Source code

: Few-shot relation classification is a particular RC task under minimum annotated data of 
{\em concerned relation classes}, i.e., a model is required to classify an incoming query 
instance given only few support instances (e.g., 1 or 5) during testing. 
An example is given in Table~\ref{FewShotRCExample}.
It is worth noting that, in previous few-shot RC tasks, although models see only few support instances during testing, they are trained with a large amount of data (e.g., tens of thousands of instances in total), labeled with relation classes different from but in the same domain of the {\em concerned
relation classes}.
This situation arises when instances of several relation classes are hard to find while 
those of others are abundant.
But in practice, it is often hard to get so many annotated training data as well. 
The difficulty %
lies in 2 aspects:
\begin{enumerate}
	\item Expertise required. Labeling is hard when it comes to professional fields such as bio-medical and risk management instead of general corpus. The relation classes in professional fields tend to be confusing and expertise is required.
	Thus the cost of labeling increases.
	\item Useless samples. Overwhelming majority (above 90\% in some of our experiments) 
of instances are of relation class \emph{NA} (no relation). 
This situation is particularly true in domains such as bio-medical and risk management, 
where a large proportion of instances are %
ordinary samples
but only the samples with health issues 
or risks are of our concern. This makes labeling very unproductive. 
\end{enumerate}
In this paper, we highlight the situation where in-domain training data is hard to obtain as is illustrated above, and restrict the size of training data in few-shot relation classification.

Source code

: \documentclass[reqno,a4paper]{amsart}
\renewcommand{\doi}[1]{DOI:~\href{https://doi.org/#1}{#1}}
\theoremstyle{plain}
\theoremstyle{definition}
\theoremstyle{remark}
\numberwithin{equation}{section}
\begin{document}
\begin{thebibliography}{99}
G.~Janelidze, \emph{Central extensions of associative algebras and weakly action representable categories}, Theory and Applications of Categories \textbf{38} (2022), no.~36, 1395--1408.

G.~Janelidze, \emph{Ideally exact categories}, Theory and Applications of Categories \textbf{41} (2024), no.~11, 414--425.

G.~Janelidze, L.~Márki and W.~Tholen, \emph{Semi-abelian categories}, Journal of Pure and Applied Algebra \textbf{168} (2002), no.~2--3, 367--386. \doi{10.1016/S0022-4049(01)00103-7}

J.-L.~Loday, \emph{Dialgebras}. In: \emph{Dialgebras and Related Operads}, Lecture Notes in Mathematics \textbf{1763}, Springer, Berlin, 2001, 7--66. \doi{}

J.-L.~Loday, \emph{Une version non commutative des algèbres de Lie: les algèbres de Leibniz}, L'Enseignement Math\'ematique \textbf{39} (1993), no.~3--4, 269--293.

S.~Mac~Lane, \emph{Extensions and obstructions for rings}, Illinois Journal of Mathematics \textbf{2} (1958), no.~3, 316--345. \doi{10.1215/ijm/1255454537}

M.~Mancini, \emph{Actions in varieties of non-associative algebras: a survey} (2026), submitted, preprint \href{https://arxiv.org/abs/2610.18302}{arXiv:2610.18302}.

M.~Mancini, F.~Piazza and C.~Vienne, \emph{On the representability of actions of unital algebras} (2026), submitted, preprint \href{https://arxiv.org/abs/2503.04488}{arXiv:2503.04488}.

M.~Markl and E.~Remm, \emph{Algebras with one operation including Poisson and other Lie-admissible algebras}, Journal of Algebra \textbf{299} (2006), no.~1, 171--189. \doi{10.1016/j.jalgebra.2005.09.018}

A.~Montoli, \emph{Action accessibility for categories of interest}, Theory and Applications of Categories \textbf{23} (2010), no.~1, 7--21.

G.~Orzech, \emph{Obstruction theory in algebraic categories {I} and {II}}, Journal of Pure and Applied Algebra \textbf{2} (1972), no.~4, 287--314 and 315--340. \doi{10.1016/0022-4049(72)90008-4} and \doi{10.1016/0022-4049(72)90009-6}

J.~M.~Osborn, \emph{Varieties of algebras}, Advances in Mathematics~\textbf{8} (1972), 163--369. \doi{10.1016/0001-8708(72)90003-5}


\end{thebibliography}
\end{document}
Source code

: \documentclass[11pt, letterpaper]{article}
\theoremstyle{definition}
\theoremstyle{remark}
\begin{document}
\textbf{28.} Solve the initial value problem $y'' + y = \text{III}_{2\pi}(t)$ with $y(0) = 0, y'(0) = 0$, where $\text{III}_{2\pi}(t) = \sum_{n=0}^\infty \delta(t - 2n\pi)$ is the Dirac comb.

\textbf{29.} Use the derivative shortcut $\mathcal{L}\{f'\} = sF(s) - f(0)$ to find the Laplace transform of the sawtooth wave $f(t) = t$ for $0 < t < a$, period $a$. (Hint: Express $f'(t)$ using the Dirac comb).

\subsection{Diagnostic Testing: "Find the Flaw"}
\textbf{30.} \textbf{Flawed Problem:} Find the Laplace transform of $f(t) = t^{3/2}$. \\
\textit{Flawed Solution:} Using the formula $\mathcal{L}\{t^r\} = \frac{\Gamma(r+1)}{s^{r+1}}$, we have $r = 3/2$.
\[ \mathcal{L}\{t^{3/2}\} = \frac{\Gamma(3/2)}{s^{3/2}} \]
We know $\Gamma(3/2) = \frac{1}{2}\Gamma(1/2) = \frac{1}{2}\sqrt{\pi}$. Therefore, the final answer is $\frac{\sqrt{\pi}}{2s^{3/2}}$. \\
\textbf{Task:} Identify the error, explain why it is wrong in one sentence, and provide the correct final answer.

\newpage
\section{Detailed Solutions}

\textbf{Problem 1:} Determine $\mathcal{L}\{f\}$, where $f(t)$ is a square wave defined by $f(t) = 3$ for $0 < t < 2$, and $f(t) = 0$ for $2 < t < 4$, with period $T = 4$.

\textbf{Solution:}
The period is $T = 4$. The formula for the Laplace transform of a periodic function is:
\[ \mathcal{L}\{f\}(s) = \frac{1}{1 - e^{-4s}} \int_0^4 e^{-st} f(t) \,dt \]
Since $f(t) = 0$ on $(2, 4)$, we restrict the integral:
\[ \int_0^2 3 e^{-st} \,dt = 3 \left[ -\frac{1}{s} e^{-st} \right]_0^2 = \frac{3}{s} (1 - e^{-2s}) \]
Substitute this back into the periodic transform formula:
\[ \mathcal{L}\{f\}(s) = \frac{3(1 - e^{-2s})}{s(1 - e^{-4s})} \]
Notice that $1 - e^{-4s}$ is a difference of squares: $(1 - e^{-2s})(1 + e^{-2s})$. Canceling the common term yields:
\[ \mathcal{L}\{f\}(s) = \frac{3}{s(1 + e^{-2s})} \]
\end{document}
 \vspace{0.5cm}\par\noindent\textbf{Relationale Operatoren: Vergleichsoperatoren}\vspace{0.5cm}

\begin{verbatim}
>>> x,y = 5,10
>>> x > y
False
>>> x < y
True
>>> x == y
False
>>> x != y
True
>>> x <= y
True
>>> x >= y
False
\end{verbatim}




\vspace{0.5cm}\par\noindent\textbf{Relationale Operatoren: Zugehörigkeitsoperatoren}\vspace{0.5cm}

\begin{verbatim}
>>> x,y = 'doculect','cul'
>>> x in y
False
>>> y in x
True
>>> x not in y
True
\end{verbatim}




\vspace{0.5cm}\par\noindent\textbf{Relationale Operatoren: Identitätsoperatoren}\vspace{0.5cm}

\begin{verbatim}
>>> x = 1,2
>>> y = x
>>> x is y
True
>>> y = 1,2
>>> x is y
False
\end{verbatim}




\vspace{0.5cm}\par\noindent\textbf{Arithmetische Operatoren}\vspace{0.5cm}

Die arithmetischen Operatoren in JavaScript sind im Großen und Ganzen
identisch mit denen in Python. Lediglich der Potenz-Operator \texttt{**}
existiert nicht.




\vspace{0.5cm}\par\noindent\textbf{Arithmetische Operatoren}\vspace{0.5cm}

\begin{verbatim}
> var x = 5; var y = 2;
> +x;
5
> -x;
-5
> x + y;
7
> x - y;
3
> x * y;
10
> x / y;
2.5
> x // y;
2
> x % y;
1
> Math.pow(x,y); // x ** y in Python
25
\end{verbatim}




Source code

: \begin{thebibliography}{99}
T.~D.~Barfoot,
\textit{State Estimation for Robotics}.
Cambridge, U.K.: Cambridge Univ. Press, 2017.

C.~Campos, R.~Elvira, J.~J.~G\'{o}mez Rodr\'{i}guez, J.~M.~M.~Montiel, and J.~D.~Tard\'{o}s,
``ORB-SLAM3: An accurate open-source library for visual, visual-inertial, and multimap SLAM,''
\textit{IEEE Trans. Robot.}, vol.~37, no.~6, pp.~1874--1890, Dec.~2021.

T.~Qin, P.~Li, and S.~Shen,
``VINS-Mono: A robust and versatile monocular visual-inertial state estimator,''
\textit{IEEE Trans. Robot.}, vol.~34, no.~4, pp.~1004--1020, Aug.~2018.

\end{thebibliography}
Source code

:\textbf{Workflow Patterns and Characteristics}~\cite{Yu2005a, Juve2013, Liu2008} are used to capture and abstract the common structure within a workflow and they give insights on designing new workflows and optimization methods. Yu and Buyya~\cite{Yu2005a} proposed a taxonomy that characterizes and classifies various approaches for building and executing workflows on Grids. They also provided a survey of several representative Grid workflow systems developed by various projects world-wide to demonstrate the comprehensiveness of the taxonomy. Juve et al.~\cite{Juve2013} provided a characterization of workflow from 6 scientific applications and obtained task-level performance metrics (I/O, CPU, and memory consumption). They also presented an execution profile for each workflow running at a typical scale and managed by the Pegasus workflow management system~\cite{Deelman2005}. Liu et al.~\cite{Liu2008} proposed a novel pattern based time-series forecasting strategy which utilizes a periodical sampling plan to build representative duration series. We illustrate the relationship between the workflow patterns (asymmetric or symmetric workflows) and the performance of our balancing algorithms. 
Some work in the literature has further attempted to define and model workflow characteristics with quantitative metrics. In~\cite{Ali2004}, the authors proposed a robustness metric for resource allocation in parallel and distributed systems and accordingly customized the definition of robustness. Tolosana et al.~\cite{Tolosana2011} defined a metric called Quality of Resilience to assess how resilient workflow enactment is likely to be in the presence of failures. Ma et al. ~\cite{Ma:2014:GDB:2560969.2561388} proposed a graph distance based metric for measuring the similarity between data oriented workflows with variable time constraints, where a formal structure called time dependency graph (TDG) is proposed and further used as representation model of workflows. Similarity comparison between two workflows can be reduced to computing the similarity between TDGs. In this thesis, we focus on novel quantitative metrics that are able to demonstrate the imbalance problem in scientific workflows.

### Problem requirements
All that is wanted is an exact copy of the lines above from the one with "of our experiments)" through the one with "but only the samples with health issues", with both ends included.

### Exercise result
	\item Useless samples. Overwhelming majority (above 90\% in some of our experiments) 
of instances are of relation class \emph{NA} (no relation). 
This situation is particularly true in domains such as bio-medical and risk management, 
where a large proportion of instances are %
ordinary samples
but only the samples with health issues 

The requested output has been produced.